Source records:
=== Section Start ===
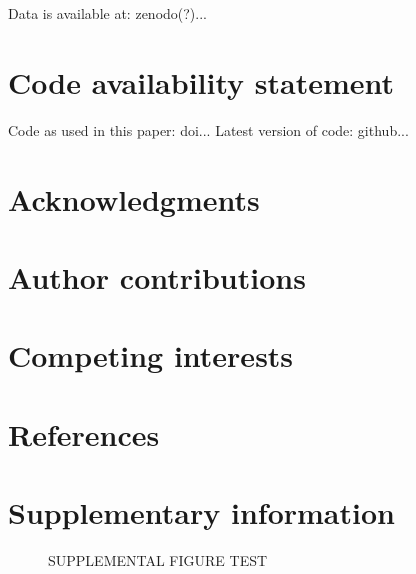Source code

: \documentclass[12pt]{article}
\newcommand{\beginsupplement}{%
        \setcounter{table}{0}
        \renewcommand{\thetable}{S\arabic{table}}%
        \setcounter{figure}{0}
        \renewcommand{\thefigure}{S\arabic{figure}}%
     }
\begin{document}
Data is available at: zenodo(?)...

\section{Code availability statement}

Code as used in this paper: doi...
Latest version of code: github...

\section{Acknowledgments}

\section{Author contributions}




\section{Competing interests}

\section{References}




\section{Supplementary information}
\beginsupplement

\begin{figure}

\caption{SUPPLEMENTAL FIGURE TEST} 
\label{fig:suppTest}
\end{figure}
\end{document}
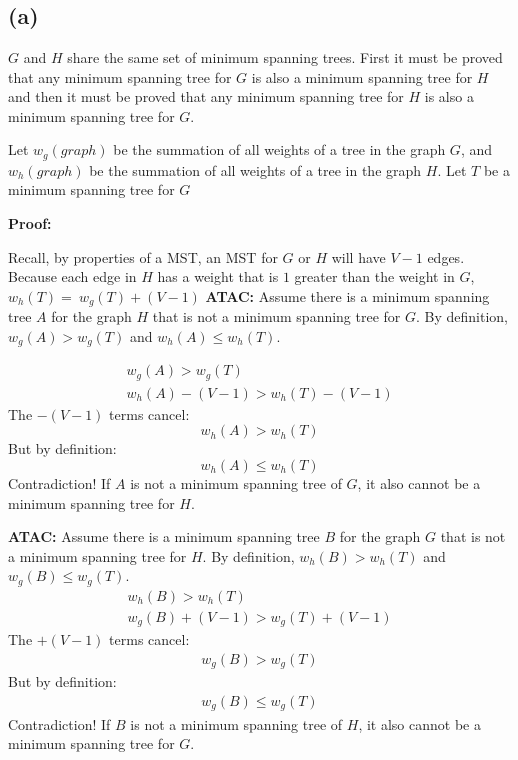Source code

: \section{}
\subsection*{(a)}

$G$ and $H$ share the same set of minimum spanning trees. First it must be proved that any minimum spanning tree for $G$ is also a minimum spanning tree for $H$ and then it must be proved that any minimum spanning tree for $H$ is also a minimum spanning tree for $G$.

Let $w_g(graph)$ be the summation of all weights of a tree in the graph $G$, and $w_h(graph)$ be the summation of all weights of a tree in the graph $H$.
Let $T$ be a minimum spanning tree for $G$

\textbf{Proof:}

Recall, by properties of a MST, an MST for $G$ or $H$ will have $V-1$ edges. Because each edge in $H$ has a weight that is $1$ greater than the weight in $G$, $w_h\left(T\right)=\ w_g\left(T\right)+(V-1)$
\textbf{ATAC:} Assume there is a minimum spanning tree $A$ for the graph $H$ that is not a minimum spanning tree for $G$. By definition, $w_g\left(A\right)>w_g\left(T\right)$ and $w_h\left(A\right)\le w_h\left(T\right)$.

\begin{eqnarray}
    w_g\left(A\right)>w_g\left(T\right) \\
    w_h\left(A\right)-\left(V-1\right)>w_h\left(T\right)-(V-1)
\end{eqnarray}
The $-(V-1)$ terms cancel:
\begin{equation}
    w_h\left(A\right)>w_h\left(T\right)
\end{equation}
But by definition:
\begin{equation}
    w_h\left(A\right)\le w_h\left(T\right)
\end{equation}
Contradiction! If $A$ is not a minimum spanning tree of $G$, it also cannot be a minimum spanning tree for $H$.

\textbf{ATAC:} Assume there is a minimum spanning tree $B$ for the graph $G$ that is not a minimum spanning tree for $H$. By definition, $w_h\left(B\right)>w_h\left(T\right)$ and $w_g\left(B\right)\le w_g\left(T\right)$.
\begin{eqnarray}
    w_h\left(B\right)>w_h\left(T\right) \\
    w_g\left(B\right)+(V-1)>w_g\left(T\right)+(V-1)
\end{eqnarray}
The $+(V-1)$ terms cancel:
\begin{eqnarray}
    w_g\left(B\right)>w_g\left(T\right)
\end{eqnarray}
But by definition:
\begin{eqnarray}
    w_g\left(B\right)\le w_g\left(T\right)
\end{eqnarray}
Contradiction! If $B$ is not a minimum spanning tree of $H$, it also cannot be a minimum spanning tree for $G$.

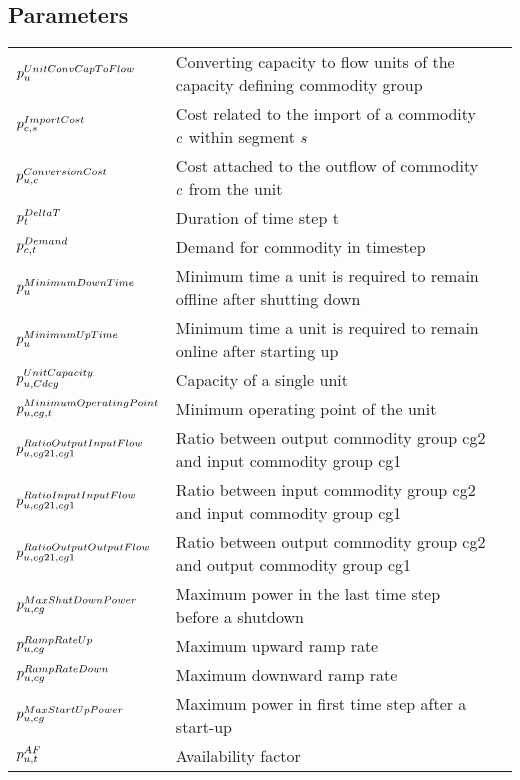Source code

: \subsection*{Parameters}
\vspace{-1em}
	\begin{longtable}{p{\cola} p{\colc} >{\small\raggedleft\arraybackslash\itshape}p{\colb}}

		$p^{UnitConvCapToFlow}_{u}$	& Converting capacity to flow units of the capacity defining commodity group	&                \\[0.5em]

		$p^{ImportCost}_{c,s}   $	& Cost related to the import of a commodity $c$ within segment $s$ 	&                \\[0.5em]

		$p^{ConversionCost}_{u,c}$	& Cost attached to the outflow of commodity $c$ from the unit	&                \\[0.5em]

		$p^{DeltaT}_{t}       $	& Duration of time step t                                     	&                \\[0.5em]

		$p^{Demand}_{c,t}       $	& Demand for commodity \commodity in timestep \timestep       	&                \\[0.5em]

		$p^{MinimumDownTime}_{u}$	& Minimum time a unit is required to remain offline after shutting down	&                \\
		$p^{MinimumUpTime}_{u}$	& Minimum time a unit is required to remain online after starting up	&                \\
		$p^{UnitCapacity}_{u,Cdcg} $	& Capacity of a single unit                                   	&                \\
		$p^{MinimumOperatingPoint}_{u,cg,t}$	& Minimum operating point of the unit                         	&                \\
		$p^{RatioOutputInputFlow}_{u,cg21,cg1}$	& Ratio between output commodity group cg2 and input commodity group cg1	&                \\
		$p^{RatioInputInputFlow}_{u,cg21,cg1}$	& Ratio between input commodity group cg2 and input commodity group cg1	&                \\
		$p^{RatioOutputOutputFlow}_{u,cg21,cg1}$	& Ratio between output commodity group cg2 and output commodity group cg1	&                \\
		$p^{MaxShutDownPower}_{u,cg}$	& Maximum power in the last time step before a shutdown       	&                \\
		$p^{RampRateUp}_{u,cg}   $	& Maximum upward ramp rate                                    	&                \\
		$p^{RampRateDown}_{u,cg} $	& Maximum downward ramp rate                                  	&                \\
		$p^{MaxStartUpPower}_{u,cg}$	& Maximum power in first time step after a start-up           	&                \\
		$p^{AF}_{u,t}           $	& Availability factor                                         	&                \\
	\end{longtable}

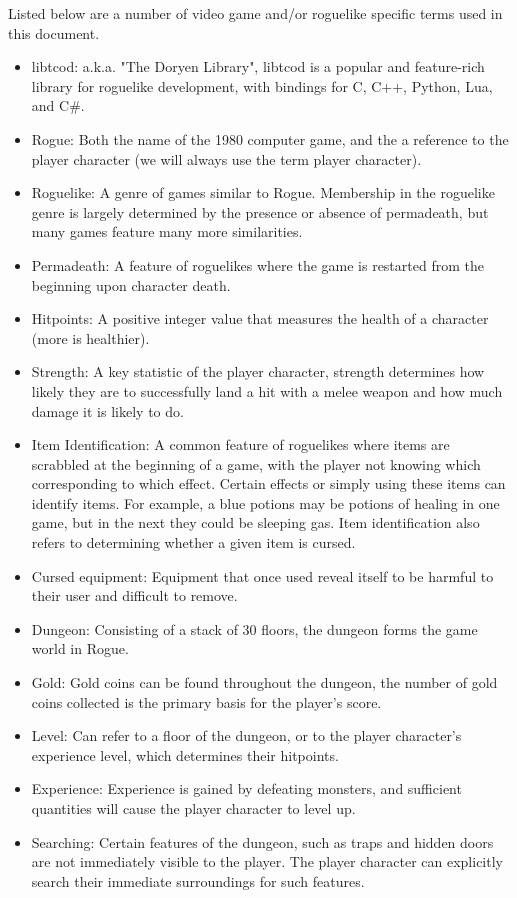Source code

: \documentclass[12pt, titlepage]{article}
\begin{document}
	Listed below are a number of video game and/or roguelike specific terms used in this document. 
	\begin{itemize}
	\item libtcod: a.k.a. "The Doryen Library", libtcod is a popular and feature-rich library for roguelike development, with bindings for C, C++, Python, Lua, and C\#. 
	\item Rogue: Both the name of the 1980 computer game, and the a reference to the player character (we will always use the term player character).
	\item Roguelike: A genre of games similar to Rogue. Membership in the roguelike genre is largely determined by the presence or absence of permadeath, but many games feature many more similarities.
	\item Permadeath: A feature of roguelikes where the game is restarted from the beginning upon character death.
	\item Hitpoints: A positive integer value that measures the health of a character (more is healthier).
	\item Strength: A key statistic of the player character, strength determines how likely they are to successfully land a hit with a melee weapon and how much damage it is likely to do.
	\item Item Identification: A common feature of roguelikes where items are scrabbled at the beginning of a game, with the player not knowing which corresponding to which effect. Certain effects or simply using these items can identify items. For example, a blue potions may be potions of healing in one game, but in the next they could be sleeping gas. Item identification also refers to determining whether a given item is cursed.
	\item Cursed equipment: Equipment that once used reveal itself to be harmful to their user and difficult to remove.
	\item Dungeon: Consisting of a stack of 30 floors, the dungeon forms the game world in Rogue.
	\item Gold: Gold coins can be found throughout the dungeon, the number of gold coins collected is the primary basis for the player's score.
	\item Level: Can refer to a floor of the dungeon, or to the player character's experience level, which determines their hitpoints.
	\item Experience: Experience is gained by defeating monsters, and sufficient quantities will cause the player character to level up.
	\item Searching: Certain features of the dungeon, such as traps and hidden doors are not immediately visible to the player. The player character can explicitly search their immediate surroundings for such features.
	\end{itemize}
\end{document}
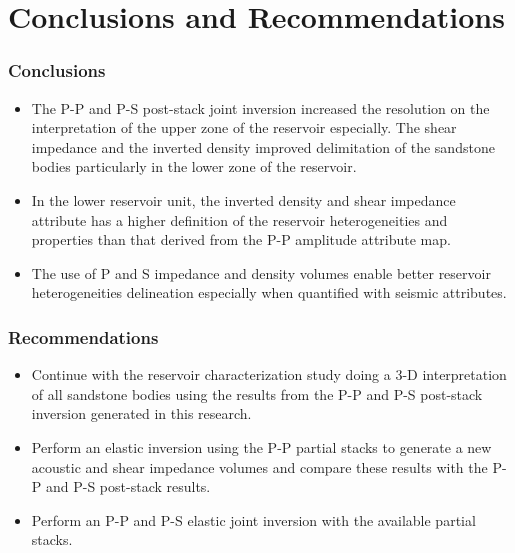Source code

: \chapter{Conclusions and Recommendations}

\subsection{Conclusions}

\begin{itemize}

\item The P-P and P-S post-stack joint inversion increased the resolution on the interpretation of the upper zone of the reservoir especially. The shear impedance and the inverted density improved delimitation of the sandstone bodies particularly in the lower zone of the reservoir.

\item In the lower reservoir unit, the inverted density and shear impedance attribute has a higher definition of the reservoir heterogeneities and properties than that derived from the P-P amplitude attribute map.

\item The use of P and S impedance and density volumes enable better reservoir heterogeneities delineation especially when quantified with seismic attributes. 

\end{itemize} 

\subsection{Recommendations}

\begin{itemize}

\item Continue with the reservoir characterization study doing a 3-D interpretation of all sandstone bodies using the results from the P-P and P-S post-stack inversion generated in this research.

\item Perform an elastic inversion using the P-P partial stacks to generate a new acoustic and shear impedance volumes and compare these results with the P-P and P-S post-stack results.

\item Perform an P-P and P-S elastic joint inversion with the available partial stacks.

 

\end{itemize}

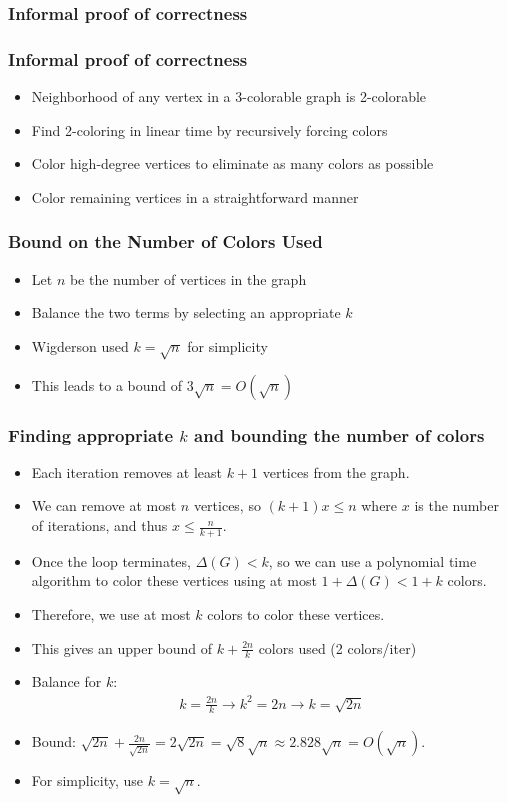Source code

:\documentclass{beamer}
\begin{document}
\subsubsection{Informal proof of correctness}
\begin{frame}
\frametitle{Informal proof of correctness}
\begin{itemize}
    \item Neighborhood of any vertex in a 3-colorable graph is 2-colorable
    \item Find 2-coloring in linear time by recursively forcing colors
    \item Color high-degree vertices to eliminate as many colors as possible
    \item Color remaining vertices in a straightforward manner
\end{itemize}
\end{frame}

\begin{frame}
\frametitle{Bound on the Number of Colors Used}
\begin{itemize}
    \item Let \(n\) be the number of vertices in the graph
    \item Balance the two terms by selecting an appropriate \(k\)
    \item Wigderson used \(k = \sqrt{n}\) for simplicity
    \item This leads to a bound of \(3\sqrt{n} = O(\sqrt{n})\)
\end{itemize}
\end{frame}

\begin{frame}
\frametitle{Finding appropriate $k$ and bounding the number of colors}
\begin{itemize}
    \item Each iteration removes at least $k + 1$ vertices from the graph.
    \item We can remove at most $n$ vertices, so $(k+1)x \leq n$ where $x$ is the number of iterations, and thus $x \leq \frac{n}{k+1}$.
    \item Once the loop terminates, $\Delta(G) < k$, so we can use a polynomial time algorithm to color these vertices using at most $1 + \Delta(G) < 1 + k$ colors.
    \item Therefore, we use at most $k$ colors to color these vertices.
    \item This gives an upper bound of $k + \frac{2n}{k}$ colors used
      (2 colors/iter)
    \item Balance for $k$:
    \begin{align*}
        k = \frac{2n}{k} \longrightarrow k^2 = 2n \longrightarrow k = \sqrt{2n}
    \end{align*}
    \item Bound:  $\sqrt{2n} + \frac{2n}{\sqrt{2n}} = 2\sqrt{2n} = \sqrt{8}\sqrt{n} \approx 2.828\sqrt{n} = O(\sqrt{n})$.
    \item For simplicity, use $k = \sqrt{n}$.
\end{itemize}
\end{frame}
\end{document}
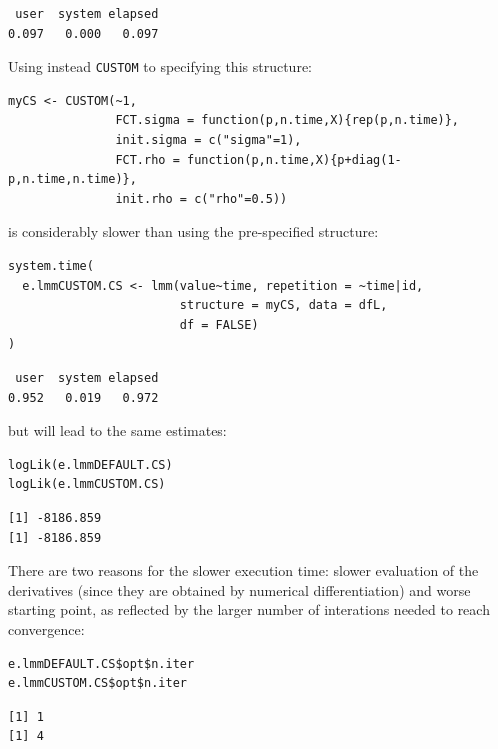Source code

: \documentclass[12pt]{article}
\begin{document}
\begin{verbatim}
 user  system elapsed 
0.097   0.000   0.097
\end{verbatim}


Using instead \texttt{CUSTOM} to specifying this structure:
\lstset{language=r,label= ,caption= ,captionpos=b,numbers=none}
\begin{lstlisting}
myCS <- CUSTOM(~1,
               FCT.sigma = function(p,n.time,X){rep(p,n.time)},
               init.sigma = c("sigma"=1), 
               FCT.rho = function(p,n.time,X){p+diag(1-p,n.time,n.time)},
               init.rho = c("rho"=0.5))
\end{lstlisting}

is considerably slower than using the pre-specified structure:
\lstset{language=r,label= ,caption= ,captionpos=b,numbers=none}
\begin{lstlisting}
system.time(
  e.lmmCUSTOM.CS <- lmm(value~time, repetition = ~time|id,
                        structure = myCS, data = dfL,
                        df = FALSE)
)
\end{lstlisting}

\begin{verbatim}
 user  system elapsed 
0.952   0.019   0.972
\end{verbatim}



but will lead to the same estimates:
\lstset{language=r,label= ,caption= ,captionpos=b,numbers=none}
\begin{lstlisting}
logLik(e.lmmDEFAULT.CS)
logLik(e.lmmCUSTOM.CS)
\end{lstlisting}

\begin{verbatim}
[1] -8186.859
[1] -8186.859
\end{verbatim}


There are two reasons for the slower execution time: slower evaluation
of the derivatives (since they are obtained by numerical
differentiation) and worse starting point, as reflected by the larger
number of interations needed to reach convergence:
\lstset{language=r,label= ,caption= ,captionpos=b,numbers=none}
\begin{lstlisting}
e.lmmDEFAULT.CS$opt$n.iter
e.lmmCUSTOM.CS$opt$n.iter
\end{lstlisting}

\begin{verbatim}
[1] 1
[1] 4
\end{verbatim}
\end{document}
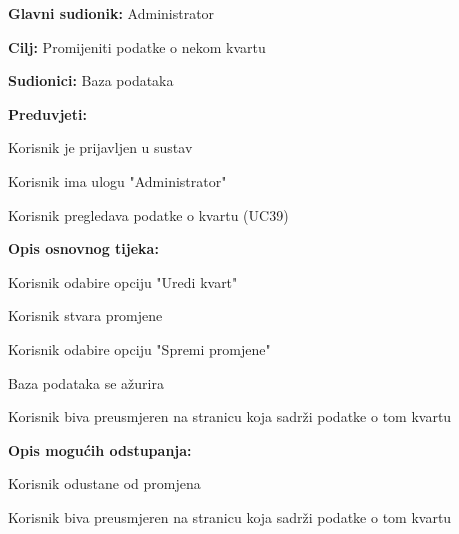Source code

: 					\noindent {}
					\begin{packed_item}
	
						\item \textbf{Glavni sudionik: }Administrator
						\item  \textbf{Cilj:} Promijeniti podatke o nekom kvartu
						\item  \textbf{Sudionici:} Baza podataka
						\item  \textbf{Preduvjeti:}
						\item[] \begin{packed_enum}
							\item Korisnik je prijavljen u sustav
							\item Korisnik ima ulogu "Administrator"
							\item Korisnik pregledava podatke o kvartu (UC39)
						\end{packed_enum}
						\item  \textbf{Opis osnovnog tijeka:}
						
						\item[] \begin{packed_enum}
	
							\item Korisnik odabire opciju "Uredi kvart"
							\item Korisnik stvara promjene
							\item Korisnik odabire opciju "Spremi promjene"
							\item Baza podataka se ažurira
							\item Korisnik biva preusmjeren na stranicu koja sadrži podatke o tom kvartu
						\end{packed_enum}
						
						\item  \textbf{Opis mogućih odstupanja:}
						
						\item[] \begin{packed_item}
	
							\item[3.a] Korisnik odustane od promjena
							\item[] \begin{packed_enum}
								
								\item Korisnik biva preusmjeren na stranicu koja sadrži podatke o tom kvartu
								
							\end{packed_enum}
							
						\end{packed_item}
					\end{packed_item}
					
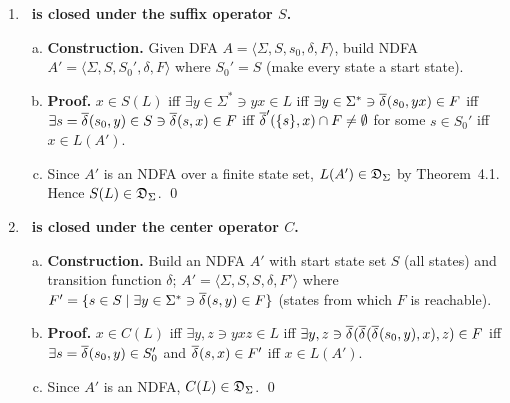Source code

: \begin{enumerate}[{5.}1. ]
\begin{proof}
\emph{Claim:} $L(A')=P(L)$.

$x\in P(L)$ iff $\exists y\in\Sigma^*\ni xy\in L$
iff $\exists y\in\Sigma^*\ni\deltabar{}(s_0,xy)\in F$
iff $\exists y\in\Sigma^*\ni\deltabar{}(\deltabar{}(s_0,x),y)\in F$
iff $\deltabar{}(s_0,x)\in F'$
iff $x\in L(A')$.

Since $F'$ is computable (for each state $s$, check if any state in $F$ is reachable from $s$---a finite graph problem), $A'$ is a valid DFA and $P(L)=L(A')\in\DSIG$. \qed
\end{proof}

\item \textbf{\DSIG\ is closed under the suffix operator $S$.}

\begin{enumerate}[(a)]
  \item \textbf{Construction.}  Given DFA $A=\langle\Sigma,S,s_0,\delta,F\rangle$,
  build NDFA $A'=\langle\Sigma,S,S_0',\delta,F\rangle$ where
  $S_0'=S$ (make every state a start state).

  \item \textbf{Proof.}  $x\in S(L)$ iff $\exists y\in\Sigma^*\ni yx\in L$
  iff $\exists y\in\Sigma^*\ni\deltabar{}(s_0,yx)\in F$
  iff $\exists s=\deltabar{}(s_0,y)\in S\ni\deltabar{}(s,x)\in F$
  iff $\DBAR'(\{s\},x)\cap F\neq\emptyset$ for some $s\in S_0'$
  iff $x\in L(A')$.

  \item Since $A'$ is an NDFA over a finite state set, $L(A')\in\DSIG$ by Theorem~4.1.  Hence $S(L)\in\DSIG$. \qed
\end{enumerate}

\item \textbf{\DSIG\ is closed under the center operator $C$.}

\begin{enumerate}[(a)]
  \item \textbf{Construction.}  Build an NDFA $A'$ with start state set $S$ (all states)
  and transition function $\delta$; $A'=\langle\Sigma,S,S,\delta,F'\rangle$ where
  $F'=\{s\in S\mid\exists y\in\Sigma^*\ni\deltabar{}(s,y)\in F\}$ (states from which $F$ is reachable).

  \item \textbf{Proof.}  $x\in C(L)$ iff $\exists y,z\ni yxz\in L$
  iff $\exists y,z\ni\deltabar{}(\deltabar{}(\deltabar{}(s_0,y),x),z)\in F$
  iff $\exists s=\deltabar{}(s_0,y)\in S_0'$ and $\deltabar{}(s,x)\in F'$
  iff $x\in L(A')$.

  \item Since $A'$ is an NDFA, $C(L)\in\DSIG$. \qed
\end{enumerate}


\end{enumerate}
=== Section End ===
What needs to be done: Going by the entries above, repeat exactly the lines that start at the line with "power in first" and go on through the line with "likely to do.". Pictures are not part of the copy.

Result:
		$p^{MaxStartUpPower}_{u,cg}$	& Maximum power in first time step after a start-up           	&                \\
		$p^{AF}_{u,t}           $	& Availability factor                                         	&                \\
	\end{longtable}

Source code

: \documentclass[12pt, titlepage]{article}
\begin{document}
	Listed below are a number of video game and/or roguelike specific terms used in this document. 
	\begin{itemize}
	\item libtcod: a.k.a. "The Doryen Library", libtcod is a popular and feature-rich library for roguelike development, with bindings for C, C++, Python, Lua, and C\#. 
	\item Rogue: Both the name of the 1980 computer game, and the a reference to the player character (we will always use the term player character).
	\item Roguelike: A genre of games similar to Rogue. Membership in the roguelike genre is largely determined by the presence or absence of permadeath, but many games feature many more similarities.
	\item Permadeath: A feature of roguelikes where the game is restarted from the beginning upon character death.
	\item Hitpoints: A positive integer value that measures the health of a character (more is healthier).
	\item Strength: A key statistic of the player character, strength determines how likely they are to successfully land a hit with a melee weapon and how much damage it is likely to do.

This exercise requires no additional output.